- [Task]: Go through the listing below and return each line that includes "database".
*** Material for this task Section Begins ***
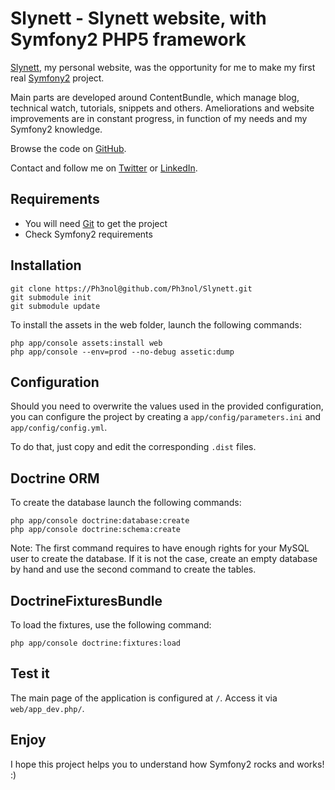Slynett - Slynett website, with Symfony2 PHP5 framework
=====================================

[Slynett](http://www.slynett.com), my personal website, was the opportunity for me to make my first real [Symfony2](http://www.symfony.com) project.

Main parts are developed around ContentBundle, which manage blog, technical watch, tutorials, snippets and others.
Ameliorations and website improvements are in constant progress, in function of my needs and my Symfony2 knowledge.

Browse the code on [GitHub](https://github.com/Ph3nol/Slynett).

Contact and follow me on [Twitter](http://twitter.com/Ph3nol) or [LinkedIn](http://fr.linkedin.com/in/cedricdugat).

Requirements
------------

* You will need [Git](http://git-scm.com/download) to get the project
* Check Symfony2 requirements

Installation
------------

    git clone https://Ph3nol@github.com/Ph3nol/Slynett.git
    git submodule init
    git submodule update

To install the assets in the web folder, launch the following commands:

    php app/console assets:install web
    php app/console --env=prod --no-debug assetic:dump

Configuration
-------------

Should you need to overwrite the values used in the provided configuration,
you can configure the project by creating a `app/config/parameters.ini`
and `app/config/config.yml`.

To do that, just copy and edit the corresponding `.dist` files.

Doctrine ORM
------------

To create the database launch the following commands:

    php app/console doctrine:database:create
    php app/console doctrine:schema:create

Note:
    The first command requires to have enough rights for your MySQL user
    to create the database. If it is not the case, create an empty database
    by hand and use the second command to create the tables.

DoctrineFixturesBundle
----------------------

To load the fixtures, use the following command:

    php app/console doctrine:fixtures:load

Test it
-------

The main page of the application is configured at `/`. Access it via `web/app_dev.php/`.

Enjoy
------------------

I hope this project helps you to understand how Symfony2 rocks and works! :)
*** Material for this task Section Ends ***
- [Your solution]:
To create the database launch the following commands:
    php app/console doctrine:database:create
    to create the database. If it is not the case, create an empty database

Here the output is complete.